While it may not come as a surprise, the worsening unemployment means the economy is not improving
Unemployment is a key indicator of economic health. It is a lagging indicator, and that means it is better at confirming trends, especially downward trends, since unemployment rises faster than it falls.
After the tease drop in February, Mexico’s unemployment continued to rise in March and April. The unemployment rate is currently at 5.14%, which is lower than the 5.22% in January, but follows two consecutive increases after having dropped to 4.74% in February.
Unemployment actually worse than headline number
Looking at the sub-occupation rate shows a jump of almost 0.5 percentage points versus March; the rate is now at 6.26%. The sub-occupation rate refers to the percentage of employed people in the labor force who have expressed the interest or need to work more.
This rate had actually dropped for two consecutive months, offering some hope that jobs were indeed created but partially taken by those already employed. The April figures show that job creation has not been strong enough even for those already employed.

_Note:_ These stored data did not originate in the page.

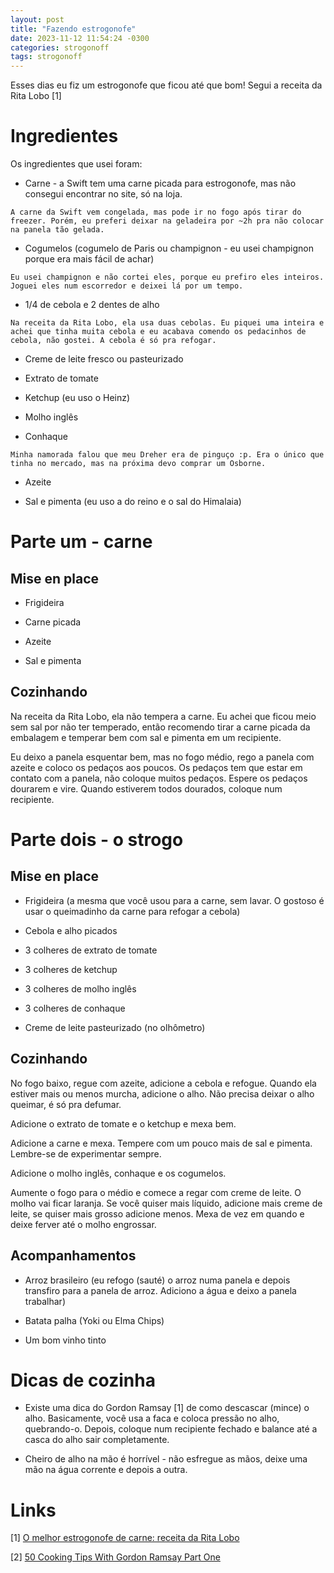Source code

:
 ```yaml
---
layout: post
title: "Fazendo estrogonofe"
date: 2023-11-12 11:54:24 -0300
categories: strogonoff
tags: strogonoff
---
```


Esses dias eu fiz um estrogonofe que ficou até que bom! Segui a receita da Rita Lobo [1] 

# Ingredientes

Os ingredientes que usei foram: 

- Carne - a Swift tem uma carne picada para estrogonofe, mas não consegui encontrar no site, só na loja. 

```
A carne da Swift vem congelada, mas pode ir no fogo após tirar do freezer. Porém, eu preferi deixar na geladeira por ~2h pra não colocar na panela tão gelada. 
```

- Cogumelos (cogumelo de Paris ou champignon - eu usei champignon porque era mais fácil de achar) 

```
Eu usei champignon e não cortei eles, porque eu prefiro eles inteiros. Joguei eles num escorredor e deixei lá por um tempo.
```

- 1/4 de cebola e 2 dentes de alho

```
Na receita da Rita Lobo, ela usa duas cebolas. Eu piquei uma inteira e achei que tinha muita cebola e eu acabava comendo os pedacinhos de cebola, não gostei. A cebola é só pra refogar. 
```

- Creme de leite fresco ou pasteurizado

- Extrato de tomate

- Ketchup (eu uso o Heinz)

- Molho inglês 

- Conhaque 

```
Minha namorada falou que meu Dreher era de pinguço :p. Era o único que tinha no mercado, mas na próxima devo comprar um Osborne.
```

- Azeite

- Sal e pimenta (eu uso a do reino e o sal do Himalaia)

# Parte um - carne

## Mise en place

- Frigideira

- Carne picada

- Azeite

- Sal e pimenta

## Cozinhando

Na receita da Rita Lobo, ela não tempera a carne. Eu achei que ficou meio sem sal por não ter temperado, então recomendo tirar 
a carne picada da embalagem e temperar bem com sal e pimenta em um recipiente.

Eu deixo a panela esquentar bem, mas no fogo médio, rego a panela com azeite e coloco os pedaços aos poucos. Os pedaços tem que
estar em contato com a panela, não coloque muitos pedaços. Espere os pedaços dourarem e vire. Quando estiverem todos dourados, coloque num recipiente. 

# Parte dois - o strogo

## Mise en place

- Frigideira (a mesma que você usou para a carne, sem lavar. O gostoso é usar o queimadinho da carne para refogar a cebola)

- Cebola e alho picados

- 3 colheres de extrato de tomate

- 3 colheres de ketchup 

- 3 colheres de molho inglês

- 3 colheres de conhaque

- Creme de leite pasteurizado (no olhômetro) 

## Cozinhando

No fogo baixo, regue com azeite, adicione a cebola e refogue. Quando ela estiver mais ou menos murcha, adicione o alho. Não precisa deixar o alho queimar, é só pra defumar.

Adicione o extrato de tomate e o ketchup e mexa bem.

Adicione a carne e mexa. Tempere com um pouco mais de sal e pimenta. Lembre-se de experimentar sempre. 

Adicione o molho inglês, conhaque e os cogumelos.

Aumente o fogo para o médio e comece a regar com creme de leite. O molho vai ficar laranja. Se você quiser mais líquido, adicione mais creme de leite, se quiser mais grosso adicione menos. Mexa de vez em quando e deixe ferver até o molho engrossar. 

## Acompanhamentos 

- Arroz brasileiro (eu refogo (sauté) o arroz numa panela e depois transfiro para a panela de arroz. Adiciono a água e deixo a panela trabalhar)

- Batata palha (Yoki ou Elma Chips)

- Um bom vinho tinto

# Dicas de cozinha

- Existe uma dica do Gordon Ramsay [1] de como descascar (mince) o alho. Basicamente, você usa a faca e coloca pressão no alho, 
quebrando-o. Depois, coloque num recipiente fechado e balance até a casca do alho sair completamente. 

- Cheiro de alho na mão é horrível - não esfregue as mãos, deixe uma mão na água corrente e depois a outra. 

# Links

\[1] [O melhor estrogonofe de carne: receita da Rita Lobo](https://receitas.globo.com/receitas-da-tv/cozinha-pratica/o-melhor-estrogonofe-de-carne-receita-da-rita-lobo-gnt.ghtml)

\[2] [50 Cooking Tips With Gordon Ramsay Part One](https://youtu.be/BHcyuzXRqLs?si=yvqTX-GlcsbOKY1z&t=125)
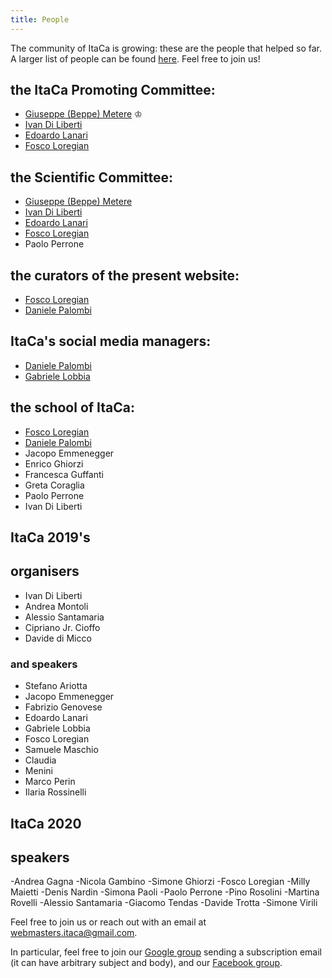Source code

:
 ```yaml
---
title: People
---
```

The community of ItaCa is growing: these are the people that helped so far. A larger list of people can be found <a href="../pages/loca.html">here</a>. Feel free to join us!

## the ItaCa Promoting Committee:
<div id="pc"></div>

- <a href="http://math.unipa.it/metere" target="_blank">Giuseppe (Beppe) Metere</a> ♔
- <a href="http://diliberti.github.io" target="_blank">Ivan Di Liberti</a>
- <a href="https://edolana.github.io" target="_blank">Edoardo Lanari</a>
- <a href="http://tetrapharmakon.github.io" target="_blank">Fosco Loregian</a>

## the Scientific Committee:
<div id="sc"></div>

- <a href="http://math.unipa.it/metere" target="_blank">Giuseppe (Beppe) Metere</a>
- <a href="http://diliberti.github.io" target="_blank">Ivan Di Liberti</a>
- <a href="https://edolana.github.io" target="_blank">Edoardo Lanari</a>
- <a href="http://tetrapharmakon.github.io" target="_blank">Fosco Loregian</a>
- Paolo Perrone

## the curators of the present website:
<div id="web"></div>

- <a href="http://tetrapharmakon.github.io" target="_blank">Fosco Loregian</a>
- <a href="">Daniele Palombi</a>

## ItaCa's social media managers:
<div id="smm"></div>

- <a href="">Daniele Palombi</a>
- <a href="">Gabriele Lobbia</a>

## the school of ItaCa:
<div id="school"></div>

- <a href="http://tetrapharmakon.github.io" target="_blank">Fosco Loregian</a>
- <a href="">Daniele Palombi</a>
- Jacopo Emmenegger
- Enrico Ghiorzi
- Francesca Guffanti
- Greta Coraglia
- Paolo Perrone
- Ivan Di Liberti

## ItaCa 2019's

## organisers

- Ivan Di Liberti
- Andrea Montoli
- Alessio Santamaria
- Cipriano Jr. Cioffo
- Davide di Micco

### and speakers

- Stefano Ariotta
- Jacopo Emmenegger
- Fabrizio Genovese
- Edoardo Lanari
- Gabriele Lobbia
- Fosco Loregian
- Samuele Maschio
- Claudia 
- Menini
- Marco Perin
- Ilaria Rossinelli

## ItaCa 2020

## speakers

 -Andrea Gagna
 -Nicola Gambino
 -Simone Ghiorzi
 -Fosco Loregian
 -Milly Maietti
 -Denis Nardin
 -Simona Paoli
 -Paolo Perrone
 -Pino Rosolini
 -Martina Rovelli
 -Alessio Santamaria
 -Giacomo Tendas
 -Davide Trotta
 -Simone Virili


Feel free to join us or reach out with an email at [webmasters.itaca@gmail.com](mailto:webmasters.itaca@gmail.com). 

In particular, feel free to join our [Google group](mailto:progettoitaca+subscribe@googlegroups.com) sending a subscription email (it can have arbitrary subject and body), and our [Facebook group](https://www.facebook.com/groups/507590330041282/).
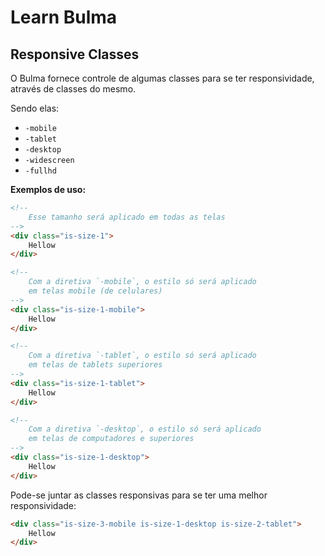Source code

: # Learn Bulma


## Responsive Classes
O Bulma fornece controle de algumas classes para se ter responsividade, através de classes do mesmo.

Sendo elas:

- `-mobile`
- `-tablet`
- `-desktop`
- `-widescreen`
- `-fullhd`

**Exemplos de uso:**
```html
<!-- 
	Esse tamanho será aplicado em todas as telas 
-->
<div class="is-size-1">
	Hellow
</div>

<!-- 
	Com a diretiva `-mobile`, o estilo só será aplicado
	em telas mobile (de celulares)
-->
<div class="is-size-1-mobile">
	Hellow
</div>

<!-- 
	Com a diretiva `-tablet`, o estilo só será aplicado
	em telas de tablets superiores
-->
<div class="is-size-1-tablet">
	Hellow
</div>

<!-- 
	Com a diretiva `-desktop`, o estilo só será aplicado
	em telas de computadores e superiores
-->
<div class="is-size-1-desktop">
	Hellow
</div>
```

Pode-se juntar as classes responsivas para se ter uma melhor responsividade:
```html
<div class="is-size-3-mobile is-size-1-desktop is-size-2-tablet">
	Hellow
</div>
```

Additionally, looking at urban unemployment data shows another steep increase of 0.4 percentage points. The urban unemployment is now at 8.35%. This rate represents the unemployment in 32 key metropolitan areas around Mexico. As with the headline number, this value is lower than in January, but the recent jump may indicate conditions got worse after Q1.
This is still another negative indicator for Mexico. There does not seem to be a positive catalyst in the near-term for Mexico. The key surprise may come from a better-than-expected jobs report in the U.S. and the U.S. Federal Reserve slowing down quantitative easing earlier.
The S&P 500 actually serves as a leading indicator for Mexico, so if the market spikes based on inspired confidence from the Fed, then Mexican equities can indeed go higher. Until then, there is too much uncertainty – either to the downside or the upside – to take a bet.